Cleary Adds Chief Talent Officer as Law Firms' C-Suite Shake-Up Continues
Cleary Gottlieb Steen & Hamilton is the latest big firm to add an executive position with a talent management and diversity focus.
October 11, 2018 at 03:40 PM
3 minute read
As more law firms look to revamp and professionalize their recruiting, retention and diversity efforts, another firm is expanding its executive ranks with a new position focused on talent.
Cleary Gottlieb Steen & Hamilton announced on Thursday that it has hired human resources executive Hy Pomerance as its first-ever chief talent officer.
In his new role at Cleary, Pomerance will oversee global talent and human resources functions for the firm's professional staff and attorneys, including diversity and inclusion efforts as well as recruiting and professional development.

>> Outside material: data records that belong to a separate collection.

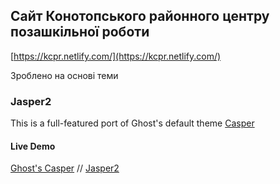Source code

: ## Сайт Конотопського районного центру позашкільної роботи

[https://kcpr.netlify.com/](https://kcpr.netlify.com/)

Зроблено на основі теми  

### Jasper2

This is a full-featured port of Ghost's default theme [Casper](https://github.com/tryghost/casper)

#### Live Demo

[Ghost's Casper](https://demo.ghost.io) // [Jasper2](https://jekyller.github.io/jasper2)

Pomerance, who most recently was chief human resources officer for North America and emerging markets at global insurer QBE Holdings in London, officially joined the firm at the end of August in New York.
“The challenges here are really exciting to me, and they require a lot of strategic thinking,” said Pomerance, who has spent nearly two decades working in executive HR roles with Fortune 500 companies. “There's some disruption in the industry that Cleary is beginning to respond to, and that's very important and that drives change.”
Before joining QBE in 2013, Pomerance spent five years at New York Life Insurance Co. as chief talent officer and then chief human resources officer. He also spent half a decade at UBS Investment Bank as managing director and global head of talent management.
That experience outside the legal industry gives him a useful perspective, he said.
“The legal profession is a business that's clearly modernizing itself, and I think there are lots of opportunities to learn from the more traditional corporations and other professional services firms,” Pomerance said.
At Cleary, Pomerance said he hopes to help the 72-year-old law firm adopt consistent approaches across its global offices, and help it “future proof itself” by getting out in front of changes in the industry, including shifting expectations about diversity and inclusion.
“I think a lot of what has to happen today in the talent management world requires new thinking and some open-mindedness and a hunger to be the best at something,” Pomerance said. “I think there's a penchant here for achieving high standards.”
Pomerance's addition marks the latest in a series of newly created positions to tackle pressing talent management issues at big law firms.
Last month, Shearman & Sterling named Sandra Bang as its first-ever chief diversity and talent strategy officer, as well as the formation of a diversity and inclusion task force led by its recently appointed senior partner David Beveridge.
National labor and employment law firm Fisher & Phillips named Southern California-based partner Regina Petty as its first chief diversity office earlier this summer. Locke Lord named its first-ever chief diversity and inclusion officer, Paulette Brown, the first woman of color to serve as ABA president, soon after.